What you have to do: Please copy exactly the part of the records below that opens with the line containing "十位与百位对调 ｜a-b｜=90* ｜对调两数之差｜" and closes with the line containing "- Sprawdzanie integralności", leaving out any pictures.

--- Exercise data Enclosed Below ---

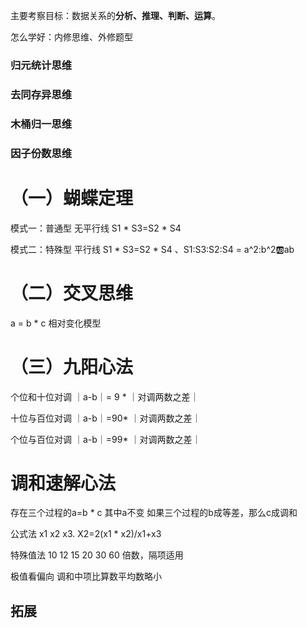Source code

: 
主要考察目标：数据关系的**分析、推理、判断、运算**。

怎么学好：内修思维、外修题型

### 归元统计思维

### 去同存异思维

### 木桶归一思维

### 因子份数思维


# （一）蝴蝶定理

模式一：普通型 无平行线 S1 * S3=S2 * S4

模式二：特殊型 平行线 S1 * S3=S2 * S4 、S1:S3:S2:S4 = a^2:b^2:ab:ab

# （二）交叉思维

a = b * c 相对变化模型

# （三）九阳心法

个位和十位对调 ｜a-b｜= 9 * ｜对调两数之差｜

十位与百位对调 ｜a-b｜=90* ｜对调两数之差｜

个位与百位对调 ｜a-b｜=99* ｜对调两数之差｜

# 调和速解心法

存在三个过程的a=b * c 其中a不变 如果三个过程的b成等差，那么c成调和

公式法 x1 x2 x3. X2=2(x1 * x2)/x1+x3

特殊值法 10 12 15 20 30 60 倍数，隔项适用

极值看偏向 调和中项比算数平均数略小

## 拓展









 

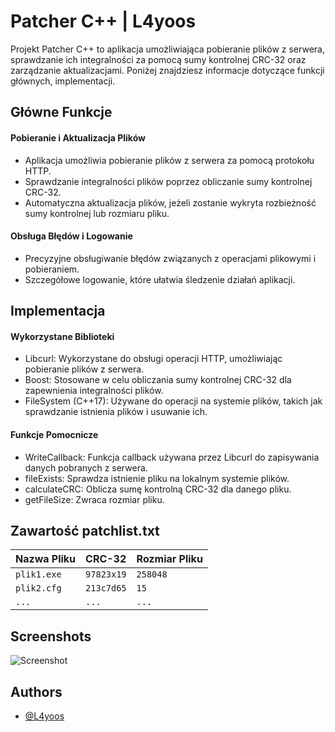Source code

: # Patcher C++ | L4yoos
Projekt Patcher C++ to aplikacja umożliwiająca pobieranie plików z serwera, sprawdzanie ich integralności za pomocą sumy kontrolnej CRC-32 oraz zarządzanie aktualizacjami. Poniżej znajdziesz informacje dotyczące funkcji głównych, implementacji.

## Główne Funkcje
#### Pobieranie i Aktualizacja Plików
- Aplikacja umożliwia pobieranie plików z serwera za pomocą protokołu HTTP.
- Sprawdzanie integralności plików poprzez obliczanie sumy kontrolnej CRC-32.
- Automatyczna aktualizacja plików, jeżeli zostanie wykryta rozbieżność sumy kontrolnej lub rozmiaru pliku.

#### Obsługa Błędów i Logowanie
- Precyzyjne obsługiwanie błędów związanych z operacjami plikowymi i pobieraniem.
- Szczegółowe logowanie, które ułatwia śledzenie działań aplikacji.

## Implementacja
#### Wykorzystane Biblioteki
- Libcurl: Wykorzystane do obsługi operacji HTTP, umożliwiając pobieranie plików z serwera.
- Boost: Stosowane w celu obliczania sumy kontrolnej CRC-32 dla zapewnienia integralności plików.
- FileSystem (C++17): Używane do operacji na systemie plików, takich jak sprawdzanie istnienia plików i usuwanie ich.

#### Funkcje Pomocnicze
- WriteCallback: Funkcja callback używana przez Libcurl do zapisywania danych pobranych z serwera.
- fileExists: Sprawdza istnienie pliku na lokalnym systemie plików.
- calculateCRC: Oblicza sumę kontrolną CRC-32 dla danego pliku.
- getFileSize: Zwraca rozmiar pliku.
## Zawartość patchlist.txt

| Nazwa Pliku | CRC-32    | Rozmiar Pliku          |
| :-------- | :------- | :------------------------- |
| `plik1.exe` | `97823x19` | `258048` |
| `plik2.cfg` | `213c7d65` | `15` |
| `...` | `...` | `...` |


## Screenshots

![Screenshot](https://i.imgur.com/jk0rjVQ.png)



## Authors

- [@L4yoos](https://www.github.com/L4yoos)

--- End of Enclosed Exercise data ---
--- Exercise data Enclosed Below ---

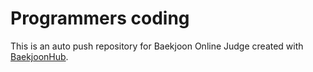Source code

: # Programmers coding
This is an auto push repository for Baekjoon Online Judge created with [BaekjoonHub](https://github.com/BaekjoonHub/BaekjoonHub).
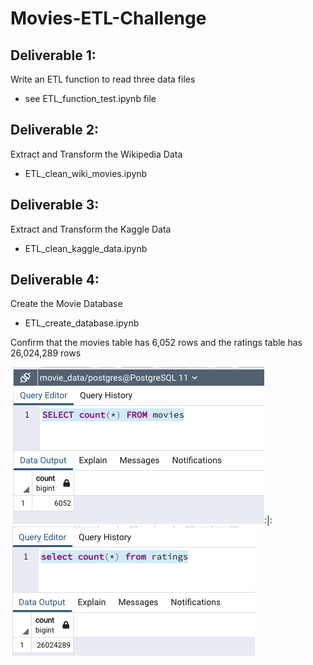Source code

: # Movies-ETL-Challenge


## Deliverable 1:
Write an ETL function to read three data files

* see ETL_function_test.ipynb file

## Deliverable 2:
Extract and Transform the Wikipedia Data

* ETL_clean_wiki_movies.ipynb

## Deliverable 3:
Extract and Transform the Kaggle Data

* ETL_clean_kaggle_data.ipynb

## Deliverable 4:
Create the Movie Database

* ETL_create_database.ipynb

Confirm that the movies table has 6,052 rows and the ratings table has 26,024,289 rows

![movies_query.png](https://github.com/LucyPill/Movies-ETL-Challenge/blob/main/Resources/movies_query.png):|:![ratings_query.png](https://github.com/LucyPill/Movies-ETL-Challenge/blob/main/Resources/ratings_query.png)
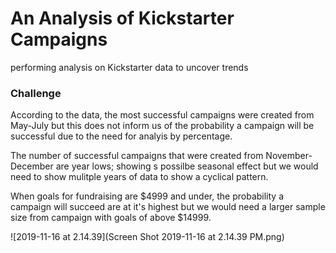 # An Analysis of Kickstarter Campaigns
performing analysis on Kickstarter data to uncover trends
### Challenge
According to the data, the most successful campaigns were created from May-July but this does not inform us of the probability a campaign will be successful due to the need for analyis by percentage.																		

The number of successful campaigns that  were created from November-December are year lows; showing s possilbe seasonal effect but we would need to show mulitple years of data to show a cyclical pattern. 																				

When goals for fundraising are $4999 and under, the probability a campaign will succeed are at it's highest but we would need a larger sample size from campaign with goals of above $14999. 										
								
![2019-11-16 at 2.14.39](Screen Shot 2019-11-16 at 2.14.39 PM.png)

--- End of Enclosed Exercise data ---
--- Exercise data Enclosed Below ---

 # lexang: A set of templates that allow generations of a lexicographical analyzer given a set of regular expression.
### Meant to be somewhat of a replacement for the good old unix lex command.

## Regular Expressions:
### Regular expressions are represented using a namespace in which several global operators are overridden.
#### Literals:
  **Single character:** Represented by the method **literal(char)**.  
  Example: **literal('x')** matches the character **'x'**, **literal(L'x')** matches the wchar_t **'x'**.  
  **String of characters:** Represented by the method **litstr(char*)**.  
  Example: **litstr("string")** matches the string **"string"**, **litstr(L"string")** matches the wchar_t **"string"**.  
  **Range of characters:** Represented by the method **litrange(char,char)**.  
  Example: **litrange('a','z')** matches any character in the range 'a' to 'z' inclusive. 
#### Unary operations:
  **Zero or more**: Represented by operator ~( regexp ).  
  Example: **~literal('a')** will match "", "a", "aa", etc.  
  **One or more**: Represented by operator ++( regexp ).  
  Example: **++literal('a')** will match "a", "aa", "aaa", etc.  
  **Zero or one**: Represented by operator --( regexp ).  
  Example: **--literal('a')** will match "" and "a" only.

--- End of Enclosed Exercise data ---

The answer:
十位与百位对调 ｜a-b｜=90* ｜对调两数之差｜

个位与百位对调 ｜a-b｜=99* ｜对调两数之差｜

# 调和速解心法

存在三个过程的a=b * c 其中a不变 如果三个过程的b成等差，那么c成调和

公式法 x1 x2 x3. X2=2(x1 * x2)/x1+x3

特殊值法 10 12 15 20 30 60 倍数，隔项适用

极值看偏向 调和中项比算数平均数略小

## 拓展









 

Source code

: # Patcher C++ | L4yoos
Projekt Patcher C++ to aplikacja umożliwiająca pobieranie plików z serwera, sprawdzanie ich integralności za pomocą sumy kontrolnej CRC-32 oraz zarządzanie aktualizacjami. Poniżej znajdziesz informacje dotyczące funkcji głównych, implementacji.

## Główne Funkcje
#### Pobieranie i Aktualizacja Plików
- Aplikacja umożliwia pobieranie plików z serwera za pomocą protokołu HTTP.
- Sprawdzanie integralności plików poprzez obliczanie sumy kontrolnej CRC-32.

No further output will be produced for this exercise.